Signed into law by Gov. Kay Ivey on Wednesday, AL SB149 authorized the creation of a grant program to be administered by the Alabama Department of Economic and Community Affairs (ADECA), who will use it to “facilitate the expansion of broadband in rural areas of Alabama that currently lack high-speed internet,” ADECA Director Kenneth Boswell said.
“The availability of high-speed internet is a critical infrastructure issue in rural Alabama because it is a vital component in today’s world for education, health care, emergency services and economic development,” Boswell said in a statement.
The grants will only be available to underserved areas, according to the statement. More than 842,000 people in Alabama lack access to a wired connection capable of 25 mbps download speeds, while just 276,000 people in Alabama don’t have any wired internet providers available where they live.
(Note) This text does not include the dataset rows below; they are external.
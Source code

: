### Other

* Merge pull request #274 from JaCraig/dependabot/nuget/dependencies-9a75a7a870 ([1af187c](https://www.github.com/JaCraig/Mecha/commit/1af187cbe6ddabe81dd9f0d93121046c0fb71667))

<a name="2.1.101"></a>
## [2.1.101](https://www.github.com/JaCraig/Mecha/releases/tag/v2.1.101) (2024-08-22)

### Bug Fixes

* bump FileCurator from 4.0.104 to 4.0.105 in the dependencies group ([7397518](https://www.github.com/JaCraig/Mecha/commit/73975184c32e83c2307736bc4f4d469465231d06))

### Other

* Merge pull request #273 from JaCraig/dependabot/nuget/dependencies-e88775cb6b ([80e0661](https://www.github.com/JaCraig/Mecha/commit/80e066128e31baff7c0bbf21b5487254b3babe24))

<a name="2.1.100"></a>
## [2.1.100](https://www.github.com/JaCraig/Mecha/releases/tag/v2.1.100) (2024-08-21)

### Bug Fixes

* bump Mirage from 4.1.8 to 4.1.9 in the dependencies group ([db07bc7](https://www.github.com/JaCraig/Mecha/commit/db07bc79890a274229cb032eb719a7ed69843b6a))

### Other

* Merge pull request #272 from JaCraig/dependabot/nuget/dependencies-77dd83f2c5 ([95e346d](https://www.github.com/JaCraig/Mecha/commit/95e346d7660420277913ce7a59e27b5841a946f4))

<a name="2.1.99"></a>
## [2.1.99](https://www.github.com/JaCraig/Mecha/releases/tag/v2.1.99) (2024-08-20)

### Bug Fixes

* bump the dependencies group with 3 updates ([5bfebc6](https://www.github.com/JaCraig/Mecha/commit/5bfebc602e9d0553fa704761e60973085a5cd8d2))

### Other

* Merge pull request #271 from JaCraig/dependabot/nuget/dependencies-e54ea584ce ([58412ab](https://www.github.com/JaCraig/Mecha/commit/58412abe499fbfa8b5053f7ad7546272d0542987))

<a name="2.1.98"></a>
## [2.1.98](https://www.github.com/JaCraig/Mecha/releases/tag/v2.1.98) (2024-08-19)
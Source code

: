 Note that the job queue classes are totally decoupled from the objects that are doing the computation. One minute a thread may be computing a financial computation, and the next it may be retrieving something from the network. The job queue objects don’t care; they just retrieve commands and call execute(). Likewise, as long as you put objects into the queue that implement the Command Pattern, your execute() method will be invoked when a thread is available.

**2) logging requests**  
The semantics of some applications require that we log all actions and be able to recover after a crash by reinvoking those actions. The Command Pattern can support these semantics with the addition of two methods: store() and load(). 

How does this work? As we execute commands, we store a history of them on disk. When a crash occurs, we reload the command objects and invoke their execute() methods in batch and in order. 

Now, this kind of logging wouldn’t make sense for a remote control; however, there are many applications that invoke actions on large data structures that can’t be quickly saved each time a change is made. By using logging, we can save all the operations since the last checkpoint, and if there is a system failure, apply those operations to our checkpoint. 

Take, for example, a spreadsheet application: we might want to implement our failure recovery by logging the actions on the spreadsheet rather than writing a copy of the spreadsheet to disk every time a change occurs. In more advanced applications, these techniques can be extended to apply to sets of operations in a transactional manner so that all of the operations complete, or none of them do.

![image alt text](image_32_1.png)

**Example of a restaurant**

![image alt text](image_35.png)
The Ivey administration says it hopes to stimulate private investment into broadband infrastructure as well with the new law.
State efforts like these could soon get additional help from the federal government. A $1.3 trillion omnibus spending bill revealed by Congress last week includes a $600 million Broadband Pilot Program through the Secretary of Agriculture that is intended to help finance broadband projects in rural and eligible areas by combining loans and grants.